Para concluir o voo na etapa Paris/Londres, o comandante perguntou quem gostaria de “fazer a etapa”, ou seja, ocupara os assentos de decolagem e pouso. Apressei-me em dizer que o ideal era que ele e eu continuássemos na pilotagem, afinal de contas, estávamos planejando aquela chegada em Londres havia horas. Que voo cansativo!

Após dois dias em Londres assumimos o voo de volta. Fiz questão de optar por trabalhar junto com o copiloto e assumimos a primeira metade do voo, da decolagem até o sobrevoo da Ilha do Sal. Foi ótimo. Trabalhei, comi bem, li os jornais e revistas e descansei um pouco. Na passagem de turno dei uma piscadela para o outro comandante, que por ser mais “jovem” na empresa, assumiria o papel de copiloto para o Comandante Planejador. A piscadela queria dizer: - Será que pelo menos na volta ao Brasil a carga de trabalho vai ser menor e você vai conseguir ler o jornal?

Depois do pouso em Guarulhos ele me contou que mesmo estando acostumados à chegada, mesmo estando o tempo bom, sem qualquer indício de nevoeiro, ele também não conseguiu relaxar em função de um constante planejamento.

Vai voar, trabalhar ou viajar? Planeje sim, mas acerte na medida ok?
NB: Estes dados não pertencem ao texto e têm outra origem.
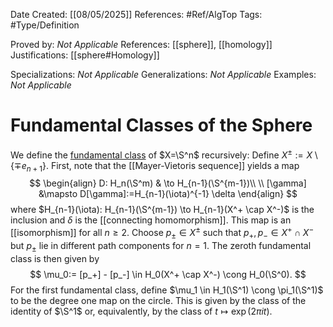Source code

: <div class="topSpace"></div>

Date Created: [[08/05/2025]]
References: #Ref/AlgTop 
Tags: #Type/Definition

Proved by: <i>Not Applicable</i>
References: [[sphere]], [[homology]] 
Justifications: [[sphere#Homology]]

Specializations: <i>Not Applicable</i>
Generalizations: <i>Not Applicable</i>
Examples: <i>Not Applicable</i>

# Fundamental Classes of the Sphere

We define the <ins>fundamental class</ins> of $X=\S^n$ recursively:
Define $X^\pm := X \setminus \{\mp e_{n+1}\}.$ First, note that the [[Mayer-Vietoris sequence]] yields a map
$$
\begin{align}
D: H_n(\S^m) & \to H_{n-1}(\S^{m-1})\\ \\
[\gamma] &\mapsto D[\gamma]:=H_{n-1}(\iota)^{-1} \delta
\end{align}
$$
where $H_{n-1}(\iota): H_{n-1}(\S^{m-1}) \to H_{n-1}(X^+ \cap X^-)$ is the inclusion and $\delta$ is the [[connecting homomorphism]]. This map is an [[isomorphism]] for all $n\geq 2.$
Choose $p_\pm \in X^\pm$ such that $p_+,p_- \in X^+ \cap X^-$ but $p_\pm$ lie in different path components for $n=1.$ The zeroth fundamental class is then given by
$$
\mu_0:= [p_+] - [p_-] \in H_0(X^+ \cap X^-) \cong H_0(\S^0).
$$
For the first fundamental class, define $\mu_1 \in H_1(\S^1) \cong \pi_1(\S^1)$ to be the degree one map on the circle. This is given by the class of the identity of $\S^1$ or, equivalently, by the class of $t \mapsto \exp(2 \pi i t)$.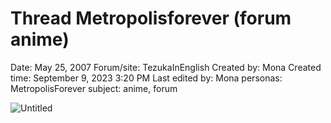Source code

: # Thread Metropolisforever (forum anime)

Date: May 25, 2007
Forum/site: TezukaInEnglish
Created by: Mona
Created time: September 9, 2023 3:20 PM
Last edited by: Mona
personas: MetropolisForever
subject: anime, forum

![Untitled](../../../Joshua%E2%80%99s%20personas%20&%20victimes%2047f302c3ee7140169d02d7ecbb1b2b4c/Rushes%20Personas%2026f0f60550004a05bb97f11a02504bf4/Threads%20Metropolisforever%209ac60e59c9734450837c8d0fdc52e369/Untitled%206.png)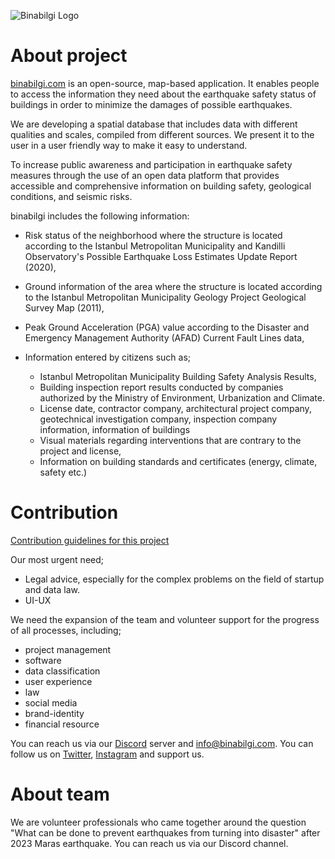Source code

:![Binabilgi Logo](https://cdn.discordapp.com/attachments/731164914751635510/1085534409958101122/Ekran_Resmi_2023-03-15_15.05.56.png)

# About project

[binabilgi.com](https://binabilgi.com/) is an open-source, map-based application. It enables people to access the information they need about the earthquake safety status of buildings in order to minimize the damages of possible earthquakes.

We are developing a spatial database that includes data with different qualities and scales, compiled from different sources. We present it to the user in a user friendly way to make it easy to understand.

To increase public awareness and participation in earthquake safety measures through the use of an open data platform that provides accessible and comprehensive information on building safety, geological conditions, and seismic risks.

binabilgi includes the following information:

- Risk status of the neighborhood where the structure is located according to the Istanbul Metropolitan Municipality and Kandilli Observatory's Possible Earthquake Loss Estimates Update Report (2020),

- Ground information of the area where the structure is located according to the Istanbul Metropolitan Municipality Geology Project Geological Survey Map (2011),

- Peak Ground Acceleration (PGA) value according to the Disaster and Emergency Management Authority (AFAD) Current Fault Lines data,

- Information entered by citizens such as; 
    - Istanbul Metropolitan Municipality Building Safety Analysis Results, 
    - Building inspection report results conducted by companies authorized by the Ministry of Environment, Urbanization and Climate.
    - License date, contractor company, architectural project company, geotechnical investigation company, inspection company information, information of buildings
    - Visual materials regarding interventions that are contrary to the project and license,
    - Information on building standards and certificates (energy, climate, safety etc.)


# Contribution

[Contribution guidelines for this project](binabilgi/CONTRIBUTING.md)

Our most urgent need;

- Legal advice, especially for the complex problems on the field of startup and data law.
- UI-UX

We need the expansion of the team and volunteer support for the progress of all processes, including;

- project management
- software
- data classification
- user experience
- law
- social media
- brand-identity
- financial resource

You can reach us via our [Discord](https://discord.gg/4vyvkrVdms) server and info@binabilgi.com.
You can follow us on [Twitter](https://twitter.com/binabilgi), [Instagram](https://www.instagram.com/binabilgi/) and support us.

# About team

We are volunteer professionals who came together around the question "What can be done to prevent earthquakes from turning into disaster" after 2023 Maras earthquake. You can reach us via our Discord channel.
domingo, 16 de junho de 2013

O cachorro e o bifinho

Na “velha” Varig o copiloto ao iniciar a carreira voava nas linhas nacionais e usava nos ombros uma divisa com duas faixas. Ao ser promovido para os voos internacionais passava à categoria de copiloto 3, recebia um adicional no salário e passava a usar divisa com 3 faixas.  Quando chegava o momento de iniciar o treinamento para ser promovido à função de comandante, o copiloto 3 voltava para os voos nacionais e  iniciava a instrução voando com um comandante instrutor. Pilotar um avião sentando no assento esquerdo ou direito é, mecanicamente falando, praticamente a mesma coisa, é como dirigir um carro na Inglaterra; nos primeiros minutos é estranho, mas a mente e o corpo logo se adaptam.
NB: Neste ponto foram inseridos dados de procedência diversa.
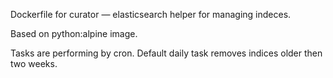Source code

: Dockerfile for curator — elasticsearch helper for managing indeces.

Based on python:alpine image.

Tasks are performing by cron. Default daily task removes indices older then two weeks.
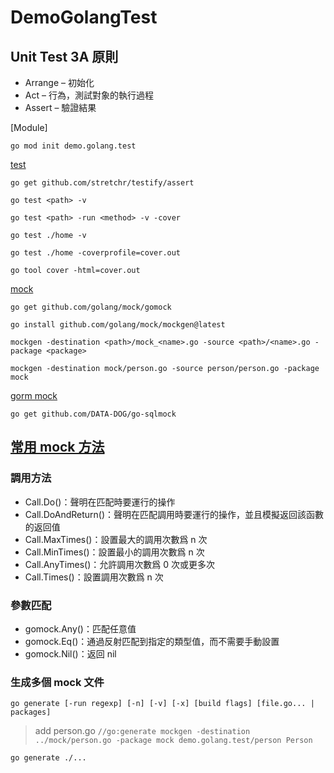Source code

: # DemoGolangTest 

## Unit Test 3A 原則
* Arrange – 初始化
* Act – 行為，測試對象的執行過程
* Assert – 驗證結果

[Module]

`go mod init demo.golang.test`

[test](https://github.com/stretchr/testify/assert)

`go get github.com/stretchr/testify/assert`

`go test <path> -v`

`go test <path> -run <method> -v -cover `

`go test ./home -v`

`go test ./home -coverprofile=cover.out`

`go tool cover -html=cover.out`

[mock](https://github.com/golang/mock)

`go get github.com/golang/mock/gomock`

`go install github.com/golang/mock/mockgen@latest`

`mockgen -destination <path>/mock_<name>.go -source <path>/<name>.go -package <package>`

`mockgen -destination mock/person.go -source person/person.go -package mock`

[gorm mock](https://github.com/DATA-DOG/go-sqlmock)

`go get github.com/DATA-DOG/go-sqlmock`

## [常用 mock 方法](https://pkg.go.dev/github.com/golang/mock@v1.6.0/gomock#section-documentation)
### 調用方法
* Call.Do()：聲明在匹配時要運行的操作
* Call.DoAndReturn()：聲明在匹配調用時要運行的操作，並且模擬返回該函數的返回值
* Call.MaxTimes()：設置最大的調用次數爲 n 次
* Call.MinTimes()：設置最小的調用次數爲 n 次
* Call.AnyTimes()：允許調用次數爲 0 次或更多次
* Call.Times()：設置調用次數爲 n 次
### 參數匹配
* gomock.Any()：匹配任意值
* gomock.Eq()：通過反射匹配到指定的類型值，而不需要手動設置
* gomock.Nil()：返回 nil

### 生成多個 mock 文件

`go generate [-run regexp] [-n] [-v] [-x] [build flags] [file.go... | packages]`

> add person.go `//go:generate mockgen -destination ../mock/person.go -package mock demo.golang.test/person Person`

`go generate ./...`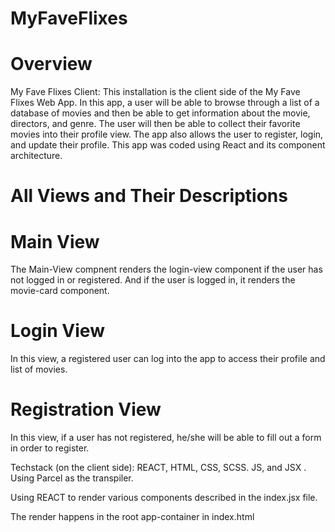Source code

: # MyFaveFlixes
 
 # Overview
My Fave Flixes Client: This installation is the client side of the My Fave Flixes Web App. In this app, a user will be able to browse through a list of a database of movies and then be able to get information about the movie, directors, and genre. The user will then be able to collect their favorite movies into their profile view. The app also allows the user to register, login, and update their profile. This app was coded using React and its component architecture.

# All Views and Their Descriptions

# Main View
The Main-View compnent renders the login-view component if the user has not logged in or registered. And if the user is logged in, it renders the movie-card component.

# Login View
In this view, a registered user can log into the app to access their profile and list of movies.

# Registration View
In this view, if a user has not registered, he/she will be able to fill out a form in order to register.

Techstack (on the client side): REACT, HTML, CSS, SCSS. JS, and JSX . Using Parcel as the transpiler.

Using REACT to render various components described in the index.jsx file. 

The render happens in the root app-container in index.html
Ocupar o assento da esquerda dá ao piloto, além o controle do avião nas movimentações no solo, algumas atribuições normalmente sob responsabilidade do comandante, tais como dar a partida nos motores, o contato rádio com a manutenção e o pedido de alguns checklists.

Pois bem, esses dias eu encontrei com um colega contemporâneo de Varig e durante nosso longo bate papo relembramos as coisas que fizemos em nossa época de copiloto e que não deveríamos ter feito. Ele me contou uma estória que aconteceu com ele há quase 25 anos atrás quando ele era maduro, “pero no mucho”.

 Após voar por alguns anos como copiloto 3 nos voos internacionais ele voltou para os voos nacionais para voar ocupando o assento da direita aguardando o momento de iniciar o treinamento para a futura promoção a comandante. Como ele usava 3 faixas nos ombros era comum os comandantes acharem que ele já havia iniciado o processo de instrução e ofereciam a ele o assento da esquerda. Nestas ocasiões ele sempre dizia que ainda não era a hora, que deveria sentar no assento da direita exercendo plenamente as funções do copiloto. Mas um dia um comandante insistiu para ele efetuar o voo sentado na esquerda para que já se acostumasse à nova fase que em breve chegaria. Foi como ofertar um bifinho a um cachorro faminto!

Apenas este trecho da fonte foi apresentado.